With his naval dreams scuppered it was Anthony’s grandparents who navigated him towards a career in food. Both his grandmother and grandfather were of Greek origin and huge food lovers, in particular his grandmother who was an excellent cook. Having spent his adolescent years watching and helping his grandmother in the kitchen, this inspired Anthony to peruse to cooking as a career.
Having learnt his craft working in some of the world’s leading restaurants and being taught by some of the best chefs including Marco Pierre White and Pierre Koffman a turning point in Anthony’s career came in 1999 when he was appointed chef/director of Putney Bridge restaurant in South West London. It was here that Anthony met his now business partner Will Smith, then restaurant manager of Putney Bridge. Within a year of opening, in January 2000 Putney Bridge and the team were awarded a Michelin Star followed by four AA rosettes for food and service.
An ongoing ambition of Anthony’s was always to open his own restaurant and in 2006 this was realised when he and Will opened their own restaurant Arbutus in Soho, London.
Centred on an informal 'Bistro Moderne' Arbutus was instrumental in changing the perception of dining out, demonstrating that accomplished cooking does not always require a fine dining setting and heavy price tag. This contemporary formula has led to Arbutus receiving countless awards including a Michelin star in its first year.

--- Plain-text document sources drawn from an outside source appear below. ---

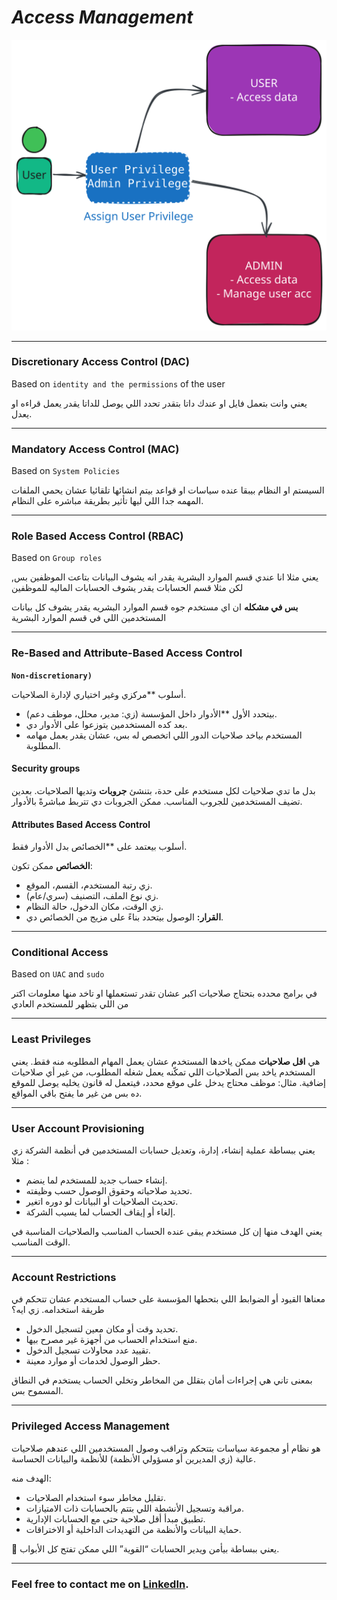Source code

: # ***Access Management***


<p align ="center">
    <img src= "../photo/access_mananagement.svg" alt = "access management"
</p>
  
----
  
### **Discretionary Access Control (DAC)**
Based on `identity and the permissions` of the user 

يعني وانت بتعمل فايل او عندك داتا بتقدر تحدد اللي يوصل للداتا يقدر يعمل قراءه او يعدل.

---
### **Mandatory Access Control (MAC)**
Based on `System Policies`

السيستم او النظام بيبقا عنده سياسات او قواعد بيتم انشائها تلقائيا عشان يحمي الملفات المهمه جدا اللي ليها تأثير بطريقة مباشره على النظام.

---
### **Role Based Access Control (RBAC)**
Based on `Group roles` 

يعني مثلا انا عندي قسم الموارد البشرية يقدر انه يشوف البيانات بتاعت الموظفين بس, لكن مثلا قسم الحسابات يقدر يشوف الحسابات الماليه للموظفين

**بس في مشكله** ان اي مستخدم جوه قسم الموارد البشريه يقدر يشوف كل بيانات المستخدمين اللي في قسم الموارد البشرية

---
### Re-Based and Attribute-Based Access Control
**`Non-discretionary)`** 

أسلوب **مركزي وغير اختياري لإدارة الصلاحيات.
  
- بيتحدد الأول **الأدوار  داخل المؤسسة (زي: مدير، محلل، موظف دعم).
- بعد كده المستخدمين يتوزعوا على الأدوار دي.
- المستخدم بياخد صلاحيات الدور اللي اتخصص له بس، عشان يقدر يعمل مهامه المطلوبة.

#### Security groups

 بدل ما تدي صلاحيات لكل مستخدم على حدة، بتنشئ **جروبات**  وتديها الصلاحيات.
 بعدين تضيف المستخدمين للجروب المناسب. ممكن الجروبات دي تتربط مباشرةً بالأدوار.

#### Attributes Based Access Control 
أسلوب بيعتمد على **الخصائص بدل الأدوار فقط.

**الخصائص** ممكن تكون:
    
- زي رتبة المستخدم، القسم، الموقع.	
- زي نوع الملف، التصنيف (سري/عام).	
- زي الوقت، مكان الدخول، حالة النظام.     
- **القرار:** الوصول بيتحدد بناءً على مزيج من الخصائص دي.

---
### **Conditional Access**
Based on `UAC` and `sudo`

في برامج محدده بتحتاج صلاحيات اكبر عشان تقدر تستعملها او تاخد منها معلومات اكتر من اللي بتظهر للمستخدم العادي

----
### **Least Privileges**
هي **اقل صلاحيات** ممكن ياخدها المستخدم عشان يعمل المهام المطلوبه منه فقط.
يعني المستخدم ياخد بس الصلاحيات اللي تمكّنه يعمل شغله المطلوب، من غير أي صلاحيات إضافية. 
مثال: موظف محتاج يدخل على موقع محدد، فيتعمل له قانون يخليه يوصل للموقع ده بس من غير ما يفتح باقي المواقع.

---
### **User Account Provisioning**
يعني ببساطة عملية إنشاء، إدارة، وتعديل حسابات المستخدمين في أنظمة الشركة زي مثلا :

- إنشاء حساب جديد للمستخدم لما ينضم.   
- تحديد صلاحياته وحقوق الوصول حسب وظيفته.    
- تحديث الصلاحيات أو البيانات لو دوره اتغير.
- إلغاء أو إيقاف الحساب لما يسيب الشركة.
    

يعني الهدف منها إن كل مستخدم يبقى عنده الحساب المناسب والصلاحيات المناسبة في الوقت المناسب.

---
### **Account Restrictions**
معناها القيود أو الضوابط اللي بتحطها المؤسسة على حساب المستخدم عشان تتحكم في طريقة استخدامه. زي ايه؟ 

- تحديد وقت أو مكان معين لتسجيل الدخول.
- منع استخدام الحساب من أجهزة غير مصرح بيها.  
- تقييد عدد محاولات تسجيل الدخول.   
- حظر الوصول لخدمات أو موارد معينة.   

بمعنى تاني هي إجراءات أمان بتقلل من المخاطر وتخلي الحساب يستخدم في النطاق المسموح بس.

---
### **Privileged Access Management**
هو نظام أو مجموعة سياسات بتتحكم وتراقب وصول المستخدمين اللي عندهم صلاحيات عالية (زي المديرين أو مسؤولي الأنظمة) للأنظمة والبيانات الحساسة.

الهدف منه:

- تقليل مخاطر سوء استخدام الصلاحيات.
- مراقبة وتسجيل الأنشطة اللي بتتم بالحسابات ذات الامتيازات.    
- تطبيق مبدأ أقل صلاحية حتى مع الحسابات الإدارية.    
- حماية البيانات والأنظمة من التهديدات الداخلية أو الاختراقات.
    

🔑 يعني ببساطة بيأمن ويدير الحسابات “القوية” اللي ممكن تفتح كل الأبواب.

---

### **Feel free to contact me on** **[LinkedIn](https://www.linkedin.com/in/saeed-elfiky-61188b24b/)**.
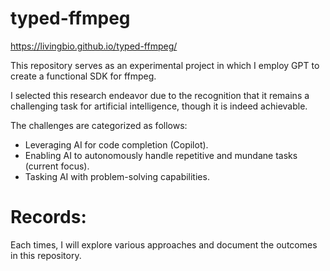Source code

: # typed-ffmpeg

https://livingbio.github.io/typed-ffmpeg/

This repository serves as an experimental project in which I employ GPT to create a functional SDK for ffmpeg.

I selected this research endeavor due to the recognition that it remains a challenging task for artificial intelligence, though it is indeed achievable.

The challenges are categorized as follows:

- Leveraging AI for code completion (Copilot).
- Enabling AI to autonomously handle repetitive and mundane tasks (current focus).
- Tasking AI with problem-solving capabilities.


# Records:
Each times, I will explore various approaches and document the outcomes in this repository.
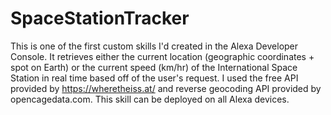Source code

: # SpaceStationTracker
This is one of the first custom skills I'd created in the Alexa Developer Console. It retrieves either the current location (geographic coordinates + spot on Earth) or the current speed (km/hr) of the International Space Station in real time based off of the user's request. I used the free API provided by https://wheretheiss.at/ and reverse geocoding API provided by opencagedata.com. This skill can be deployed on all Alexa devices.
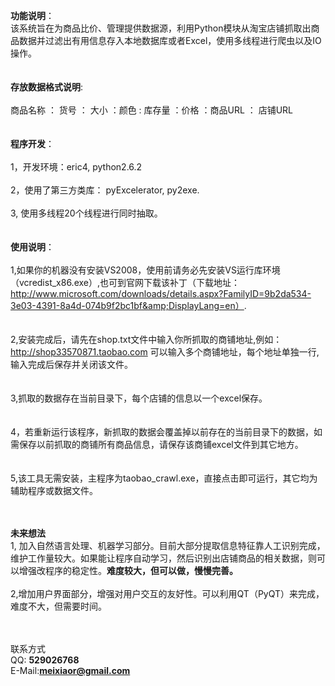 <b>功能说明</b>：
<br>
该系统旨在为商品比价、管理提供数据源，利用Python模块从淘宝店铺抓取出商品数据并过滤出有用信息存入本地数据库或者Excel，使用多线程进行爬虫以及IO操作。<br>
<br><br>
<b>存放数据格式说明</b>:<br>
<br>
商品名称 ： 货号 ： 大小 ：颜色 : 库存量 ：价格 ：商品URL  ： 店铺URL<br>
<br><br>
<b>程序开发</b>：<br>
<br>1，开发环境：eric4, python2.6.2<br>
<br>2，使用了第三方类库： pyExcelerator, py2exe.<br>
<br>3, 使用多线程20个线程进行同时抽取。<br>
<br><br>
<b>使用说明</b>：<br>
<br>
1,如果你的机器没有安装VS2008，使用前请务必先安装VS运行库环境（vcredist_x86.exe）,也可到官网下载该补丁（下载地址：<a href='http://www.microsoft.com/downloads/details.aspx?FamilyID=9b2da534-3e03-4391-8a4d-074b9f2bc1bf&DisplayLang=en）'>http://www.microsoft.com/downloads/details.aspx?FamilyID=9b2da534-3e03-4391-8a4d-074b9f2bc1bf&amp;DisplayLang=en）</a>.<br>
<br><br>
2,安装完成后，请先在shop.txt文件中输入你所抓取的商铺地址,例如：<a href='http://shop33570871.taobao.com'>http://shop33570871.taobao.com</a> 可以输入多个商铺地址，每个地址单独一行,输入完成后保存并关闭该文件。<br>
<br><br>
3,抓取的数据存在当前目录下，每个店铺的信息以一个excel保存。<br>
<br><br>
4，若重新运行该程序，新抓取的数据会覆盖掉以前存在的当前目录下的数据，如需保存以前抓取的商铺所有商品信息，请保存该商铺excel文件到其它地方。<br>
<br><br>
5,该工具无需安装，主程序为taobao_crawl.exe，直接点击即可运行，其它均为辅助程序或数据文件。<br>
<br><br>

<b>未来想法</b>
<br>
1, 加入自然语言处理、机器学习部分。目前大部分提取信息特征靠人工识别完成，维护工作量较大。如果能让程序自动学习，然后识别出店铺商品的相关数据，则可以增强改程序的稳定性。<b>难度较大，但可以做，慢慢完善。</b>
<br><br>
2,增加用户界面部分，增强对用户交互的友好性。可以利用QT（PyQT）来完成，难度不大，但需要时间。<br>
<br><br>

联系方式<br>
QQ: <b>529026768</b><br>
E-Mail:<b><a href='mailto:meixiaor@gmail.com'>meixiaor@gmail.com</a>
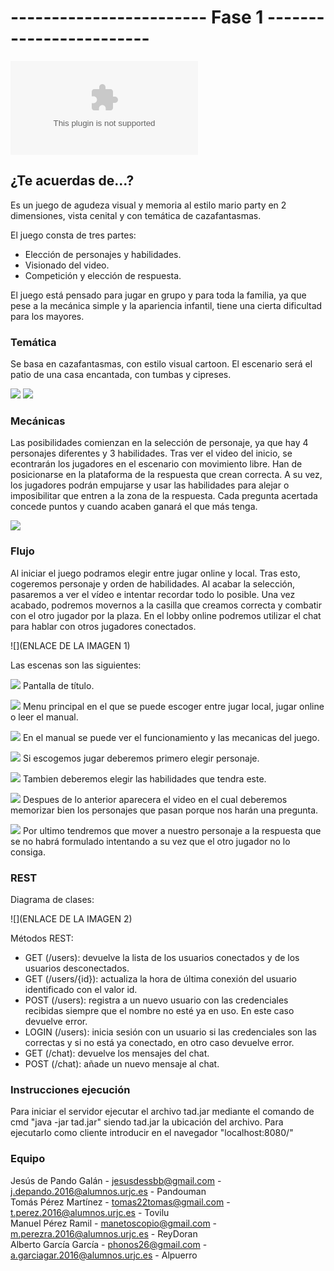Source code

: # ------------------------ Fase 1 ------------------------
![Documento de diseño de juego](https://github.com/ReyDoran/JR-Grupo-H/blob/master/Documento%20de%20dise%C3%B1o%20GDD.docx)
## ¿Te acuerdas de...?
Es un juego de agudeza visual y memoria al estilo mario party en 2 dimensiones, vista cenital y con temática de cazafantasmas.  

El juego consta de tres partes:
 - Elección de personajes y habilidades.
 - Visionado del video.
 - Competición y elección de respuesta.

El juego está pensado para jugar en grupo y para toda la familia, ya que pese a la mecánica simple y la apariencia infantil, tiene una cierta dificultad para los mayores.

### Temática

Se basa en cazafantasmas, con estilo visual cartoon. El escenario será el patio de una casa encantada, con tumbas y cipreses. 
  
![](https://cdn.wallpapersafari.com/9/44/to1XbJ.jpg)
![](https://art.ngfiles.com/images/654000/654628_frybrix_dark-graveyard.jpg?f1540491044)
  
### Mecánicas 

Las posibilidades comienzan en la selección de personaje, ya que hay 4 personajes diferentes y 3 habilidades. Tras ver el video del inicio, se econtrarán los jugadores en el escenario con movimiento libre. Han de posicionarse en la plataforma de la respuesta que crean correcta. A su vez, los jugadores podrán empujarse y usar las habilidades para alejar o imposibilitar que entren a la zona de la respuesta. Cada pregunta acertada concede puntos y cuando acaben ganará el que más tenga.

![](https://i.ytimg.com/vi/E1wNFj1l7kk/maxresdefault.jpg)  

### Flujo 

Al iniciar el juego podramos elegir entre jugar online y local. Tras esto, cogeremos personaje y orden de habilidades. Al acabar la selección, pasaremos a ver el vídeo e intentar recordar todo lo posible. Una vez acabado, podremos movernos a la casilla que creamos correcta y combatir con el otro jugador por la plaza. En el lobby online podremos utilizar el chat para hablar con otros jugadores conectados.
  
![](ENLACE DE LA IMAGEN 1)  

Las escenas son las siguientes:



![](https://i.imgur.com/Mz7RBgp.png)
Pantalla de título.



![](https://i.imgur.com/a9vqgm9.png)
Menu principal en el que se puede escoger entre jugar local, jugar online o leer el manual.



![](https://i.imgur.com/byDtPdc.png)
En el manual se puede ver el funcionamiento y las mecanicas del juego. 



![](https://i.imgur.com/QBTqkMe.png)
Si escogemos jugar deberemos primero elegir personaje.



![](https://i.imgur.com/0Tv4DHE.png)
Tambien deberemos elegir las habilidades que tendra este.



![](https://i.imgur.com/bb3vPbb.png)
Despues de lo anterior aparecera el video en el cual deberemos memorizar bien los personajes que pasan porque nos harán una pregunta.



![](https://i.imgur.com/zoeGQvD.png)
Por ultimo tendremos que mover a nuestro personaje a la respuesta que se no habrá formulado intentando a su vez que el otro jugador no lo consiga.

### REST

Diagrama de clases:

![](ENLACE DE LA IMAGEN 2)

Métodos REST:
- GET (/users): devuelve la lista de los usuarios conectados y de los usuarios desconectados.
- GET (/users/{id}): actualiza la hora de última conexión del usuario identificado con el valor id.
- POST (/users): registra a un nuevo usuario con las credenciales recibidas siempre que el nombre no esté ya en uso. En este caso devuelve error.
- LOGIN (/users): inicia sesión con un usuario si las credenciales son las correctas y si no está ya conectado, en otro caso devuelve error.
- GET (/chat): devuelve los mensajes del chat.
- POST (/chat): añade un nuevo mensaje al chat.


### Instrucciones ejecución

Para iniciar el servidor ejecutar el archivo tad.jar mediante el comando de cmd "java -jar tad.jar" siendo tad.jar la ubicación del archivo. Para ejecutarlo como cliente introducir en el navegador "localhost:8080/"


### Equipo

Jesús de Pando Galán - jesusdessbb@gmail.com - j.depando.2016@alumnos.urjc.es - Pandouman   
Tomás Pérez Martínez - tomas22tomas@gmail.com - t.perez.2016@alumnos.urjc.es - Tovilu  
Manuel Pérez Ramil - manetoscopio@gmail.com - m.perezra.2016@alumnos.urjc.es - ReyDoran  
Alberto García García - phonos26@gmail.com - a.garciagar.2016@alumnos.urjc.es - Alpuerro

The following year in 2007 Anthony and Will went on to open Wild Honey in Mayfair, London which continued the ethos of affordable and affable dining and also won a Michelin star within a year of opening.
2010 heralded the opening of Anthony and Will’s third restaurant, Les Deux Salons in Covent Garden which is very similar in style and format to the grand brasseries of Montparnasse in Paris.
Aside from his restaurants, Anthony has also written his first cook book 'Today's Special' which exemplifies his approach to modern day simple dining. He has appeared many times on the BBC, taking part in the Great British Menu series and Saturday Kitchen live alongside James Martin.